## [Provided data]
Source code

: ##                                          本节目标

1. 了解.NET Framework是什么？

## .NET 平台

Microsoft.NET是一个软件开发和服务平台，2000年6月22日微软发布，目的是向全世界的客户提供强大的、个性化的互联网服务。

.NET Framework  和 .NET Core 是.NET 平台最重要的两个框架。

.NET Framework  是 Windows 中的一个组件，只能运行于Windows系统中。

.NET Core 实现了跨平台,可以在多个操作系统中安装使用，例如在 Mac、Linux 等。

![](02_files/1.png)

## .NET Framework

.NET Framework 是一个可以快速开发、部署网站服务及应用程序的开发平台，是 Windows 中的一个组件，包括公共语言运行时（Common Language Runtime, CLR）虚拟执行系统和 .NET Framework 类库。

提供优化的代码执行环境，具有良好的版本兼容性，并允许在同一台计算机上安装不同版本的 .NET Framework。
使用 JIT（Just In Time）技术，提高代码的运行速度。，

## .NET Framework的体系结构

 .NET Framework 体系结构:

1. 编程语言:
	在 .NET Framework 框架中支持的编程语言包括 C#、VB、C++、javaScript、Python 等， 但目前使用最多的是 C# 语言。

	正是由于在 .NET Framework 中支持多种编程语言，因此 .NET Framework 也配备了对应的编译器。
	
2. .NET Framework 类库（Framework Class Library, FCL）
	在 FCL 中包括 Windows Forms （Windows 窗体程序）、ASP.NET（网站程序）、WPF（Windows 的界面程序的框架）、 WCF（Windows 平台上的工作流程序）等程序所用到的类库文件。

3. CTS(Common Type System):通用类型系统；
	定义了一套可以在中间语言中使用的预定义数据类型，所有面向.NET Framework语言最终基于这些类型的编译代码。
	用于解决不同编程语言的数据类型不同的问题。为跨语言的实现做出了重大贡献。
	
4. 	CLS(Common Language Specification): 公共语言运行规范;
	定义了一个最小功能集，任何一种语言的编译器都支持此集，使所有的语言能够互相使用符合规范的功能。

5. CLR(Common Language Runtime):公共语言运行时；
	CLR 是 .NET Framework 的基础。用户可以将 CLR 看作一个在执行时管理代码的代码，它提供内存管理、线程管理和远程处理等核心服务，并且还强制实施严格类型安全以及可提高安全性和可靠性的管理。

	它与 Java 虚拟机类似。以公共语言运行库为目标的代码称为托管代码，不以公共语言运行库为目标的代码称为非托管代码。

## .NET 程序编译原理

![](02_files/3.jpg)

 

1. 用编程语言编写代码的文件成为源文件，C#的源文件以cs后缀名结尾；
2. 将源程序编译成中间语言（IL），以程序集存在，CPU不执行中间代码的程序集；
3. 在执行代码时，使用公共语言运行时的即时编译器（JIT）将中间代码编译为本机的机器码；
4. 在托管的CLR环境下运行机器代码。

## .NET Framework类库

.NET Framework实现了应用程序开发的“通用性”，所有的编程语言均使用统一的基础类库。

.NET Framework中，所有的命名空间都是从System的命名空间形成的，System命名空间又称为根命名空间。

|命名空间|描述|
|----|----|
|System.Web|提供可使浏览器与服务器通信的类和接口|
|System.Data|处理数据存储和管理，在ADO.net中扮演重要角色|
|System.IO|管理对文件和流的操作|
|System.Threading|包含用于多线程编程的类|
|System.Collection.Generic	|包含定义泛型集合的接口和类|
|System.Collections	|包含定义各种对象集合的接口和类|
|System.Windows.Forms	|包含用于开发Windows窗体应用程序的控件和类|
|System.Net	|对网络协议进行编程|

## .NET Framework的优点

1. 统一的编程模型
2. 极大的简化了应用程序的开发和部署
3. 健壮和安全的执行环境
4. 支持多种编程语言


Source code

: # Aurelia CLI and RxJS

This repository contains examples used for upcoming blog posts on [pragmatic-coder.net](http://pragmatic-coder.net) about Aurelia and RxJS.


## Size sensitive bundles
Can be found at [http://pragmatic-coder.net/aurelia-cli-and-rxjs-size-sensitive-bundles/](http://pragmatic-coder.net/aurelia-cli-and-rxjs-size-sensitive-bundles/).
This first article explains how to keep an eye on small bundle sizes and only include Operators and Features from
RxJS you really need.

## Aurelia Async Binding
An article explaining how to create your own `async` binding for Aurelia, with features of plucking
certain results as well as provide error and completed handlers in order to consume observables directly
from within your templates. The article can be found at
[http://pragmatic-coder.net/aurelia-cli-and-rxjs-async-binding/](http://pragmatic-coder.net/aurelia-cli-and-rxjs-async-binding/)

## [Your instructions]
When a line in the listing above holds the word "pragmatic", copy it.

## [Answer section]
This repository contains examples used for upcoming blog posts on [pragmatic-coder.net](http://pragmatic-coder.net) about Aurelia and RxJS.
Can be found at [http://pragmatic-coder.net/aurelia-cli-and-rxjs-size-sensitive-bundles/](http://pragmatic-coder.net/aurelia-cli-and-rxjs-size-sensitive-bundles/).
[http://pragmatic-coder.net/aurelia-cli-and-rxjs-async-binding/](http://pragmatic-coder.net/aurelia-cli-and-rxjs-async-binding/)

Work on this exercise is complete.